** Records for processing follows **

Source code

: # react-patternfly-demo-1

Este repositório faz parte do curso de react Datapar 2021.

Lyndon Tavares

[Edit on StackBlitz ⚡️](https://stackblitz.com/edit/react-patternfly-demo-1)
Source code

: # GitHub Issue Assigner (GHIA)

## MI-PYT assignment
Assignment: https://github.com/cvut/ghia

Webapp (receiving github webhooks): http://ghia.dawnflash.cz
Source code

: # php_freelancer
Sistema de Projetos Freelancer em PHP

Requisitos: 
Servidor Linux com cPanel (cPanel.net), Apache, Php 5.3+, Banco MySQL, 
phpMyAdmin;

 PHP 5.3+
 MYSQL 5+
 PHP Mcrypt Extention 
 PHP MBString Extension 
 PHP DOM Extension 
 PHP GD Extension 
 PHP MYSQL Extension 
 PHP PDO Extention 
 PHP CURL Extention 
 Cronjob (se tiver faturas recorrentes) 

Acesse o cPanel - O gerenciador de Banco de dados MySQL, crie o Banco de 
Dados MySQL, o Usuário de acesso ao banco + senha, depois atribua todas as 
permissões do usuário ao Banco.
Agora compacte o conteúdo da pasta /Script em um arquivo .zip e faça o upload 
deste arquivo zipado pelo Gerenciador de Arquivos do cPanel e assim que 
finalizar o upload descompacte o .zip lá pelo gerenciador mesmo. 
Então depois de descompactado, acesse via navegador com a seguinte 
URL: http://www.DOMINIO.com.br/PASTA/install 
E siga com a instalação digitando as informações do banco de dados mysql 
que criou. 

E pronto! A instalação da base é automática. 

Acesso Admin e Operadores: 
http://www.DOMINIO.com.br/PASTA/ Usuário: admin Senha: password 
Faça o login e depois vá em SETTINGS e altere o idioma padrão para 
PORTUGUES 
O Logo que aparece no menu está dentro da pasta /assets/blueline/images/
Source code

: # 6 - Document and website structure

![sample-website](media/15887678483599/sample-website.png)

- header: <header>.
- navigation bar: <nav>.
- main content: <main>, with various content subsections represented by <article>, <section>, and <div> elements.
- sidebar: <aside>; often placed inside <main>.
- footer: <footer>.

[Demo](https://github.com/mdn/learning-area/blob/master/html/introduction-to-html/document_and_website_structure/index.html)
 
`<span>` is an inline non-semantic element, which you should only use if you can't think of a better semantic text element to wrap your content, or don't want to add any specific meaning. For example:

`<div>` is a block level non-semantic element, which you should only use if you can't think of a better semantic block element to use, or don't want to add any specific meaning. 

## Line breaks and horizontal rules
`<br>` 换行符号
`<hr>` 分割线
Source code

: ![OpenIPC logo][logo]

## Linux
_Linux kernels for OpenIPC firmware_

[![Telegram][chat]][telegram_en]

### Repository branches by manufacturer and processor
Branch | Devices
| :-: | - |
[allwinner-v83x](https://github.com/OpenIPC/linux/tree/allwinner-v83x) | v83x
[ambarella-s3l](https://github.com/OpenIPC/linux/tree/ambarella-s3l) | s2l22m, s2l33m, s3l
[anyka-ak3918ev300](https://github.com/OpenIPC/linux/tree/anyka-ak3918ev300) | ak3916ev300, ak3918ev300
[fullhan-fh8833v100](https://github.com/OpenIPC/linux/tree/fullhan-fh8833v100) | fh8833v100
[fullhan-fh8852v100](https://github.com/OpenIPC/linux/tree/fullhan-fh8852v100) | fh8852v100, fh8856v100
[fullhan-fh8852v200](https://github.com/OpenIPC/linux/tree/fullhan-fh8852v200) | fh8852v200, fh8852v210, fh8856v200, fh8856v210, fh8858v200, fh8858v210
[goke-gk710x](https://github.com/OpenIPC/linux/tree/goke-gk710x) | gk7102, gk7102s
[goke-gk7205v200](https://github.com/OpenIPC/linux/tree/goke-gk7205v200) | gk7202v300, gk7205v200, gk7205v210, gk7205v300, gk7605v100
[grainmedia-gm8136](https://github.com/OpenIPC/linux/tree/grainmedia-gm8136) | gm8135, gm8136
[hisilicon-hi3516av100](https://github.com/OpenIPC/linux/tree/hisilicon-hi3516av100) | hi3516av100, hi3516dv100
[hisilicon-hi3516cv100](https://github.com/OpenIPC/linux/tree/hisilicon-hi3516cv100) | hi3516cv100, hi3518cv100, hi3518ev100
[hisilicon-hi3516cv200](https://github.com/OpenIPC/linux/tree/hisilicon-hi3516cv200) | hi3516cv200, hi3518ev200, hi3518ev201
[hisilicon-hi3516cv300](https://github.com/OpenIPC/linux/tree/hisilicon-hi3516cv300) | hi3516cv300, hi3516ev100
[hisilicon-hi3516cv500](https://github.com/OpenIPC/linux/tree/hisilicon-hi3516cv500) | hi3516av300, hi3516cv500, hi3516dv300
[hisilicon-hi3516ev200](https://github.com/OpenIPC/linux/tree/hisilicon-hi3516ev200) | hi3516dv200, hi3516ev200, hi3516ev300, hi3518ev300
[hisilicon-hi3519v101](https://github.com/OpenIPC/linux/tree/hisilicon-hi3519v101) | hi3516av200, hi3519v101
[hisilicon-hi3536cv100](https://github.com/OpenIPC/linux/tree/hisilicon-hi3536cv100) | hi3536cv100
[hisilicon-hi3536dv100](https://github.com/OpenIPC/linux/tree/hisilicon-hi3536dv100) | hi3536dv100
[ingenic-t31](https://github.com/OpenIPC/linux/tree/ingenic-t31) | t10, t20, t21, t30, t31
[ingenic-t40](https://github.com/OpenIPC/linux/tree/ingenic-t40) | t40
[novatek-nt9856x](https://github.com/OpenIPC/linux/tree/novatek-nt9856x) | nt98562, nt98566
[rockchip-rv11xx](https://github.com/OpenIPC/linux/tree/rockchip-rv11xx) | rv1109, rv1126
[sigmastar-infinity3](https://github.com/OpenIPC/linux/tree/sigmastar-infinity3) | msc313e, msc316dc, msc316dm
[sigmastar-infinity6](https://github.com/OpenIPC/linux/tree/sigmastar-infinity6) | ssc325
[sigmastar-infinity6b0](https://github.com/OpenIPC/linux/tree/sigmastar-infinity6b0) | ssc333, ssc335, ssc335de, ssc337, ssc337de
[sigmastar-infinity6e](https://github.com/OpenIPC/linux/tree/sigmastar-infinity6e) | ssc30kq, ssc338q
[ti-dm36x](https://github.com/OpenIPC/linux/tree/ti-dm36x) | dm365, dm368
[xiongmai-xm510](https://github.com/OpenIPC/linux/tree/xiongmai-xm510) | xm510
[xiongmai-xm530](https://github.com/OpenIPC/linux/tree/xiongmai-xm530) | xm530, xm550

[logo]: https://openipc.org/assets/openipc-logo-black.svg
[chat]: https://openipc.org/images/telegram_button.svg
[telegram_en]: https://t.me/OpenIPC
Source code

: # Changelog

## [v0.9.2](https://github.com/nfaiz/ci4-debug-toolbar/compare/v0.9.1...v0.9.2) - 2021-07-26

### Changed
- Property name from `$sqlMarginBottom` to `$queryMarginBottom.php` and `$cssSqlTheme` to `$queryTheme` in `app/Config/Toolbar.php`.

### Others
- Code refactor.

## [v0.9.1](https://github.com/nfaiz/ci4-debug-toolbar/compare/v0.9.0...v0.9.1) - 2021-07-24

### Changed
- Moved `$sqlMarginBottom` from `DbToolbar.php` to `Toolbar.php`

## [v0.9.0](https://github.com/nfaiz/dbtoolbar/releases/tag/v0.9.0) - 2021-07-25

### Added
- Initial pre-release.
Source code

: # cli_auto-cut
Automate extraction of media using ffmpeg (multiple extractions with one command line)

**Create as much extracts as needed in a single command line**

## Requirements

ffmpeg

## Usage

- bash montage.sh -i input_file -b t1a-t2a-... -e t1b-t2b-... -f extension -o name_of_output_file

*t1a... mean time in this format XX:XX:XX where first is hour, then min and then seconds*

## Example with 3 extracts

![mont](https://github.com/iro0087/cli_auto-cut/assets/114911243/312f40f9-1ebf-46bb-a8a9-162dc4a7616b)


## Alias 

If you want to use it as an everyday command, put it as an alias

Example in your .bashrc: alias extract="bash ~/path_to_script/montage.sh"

** End of Records for processing **

**Exercise requirements:** Extract from the data every line where "ffmpeg" shows up.

**Exercise response:**
Automate extraction of media using ffmpeg (multiple extractions with one command line)
ffmpeg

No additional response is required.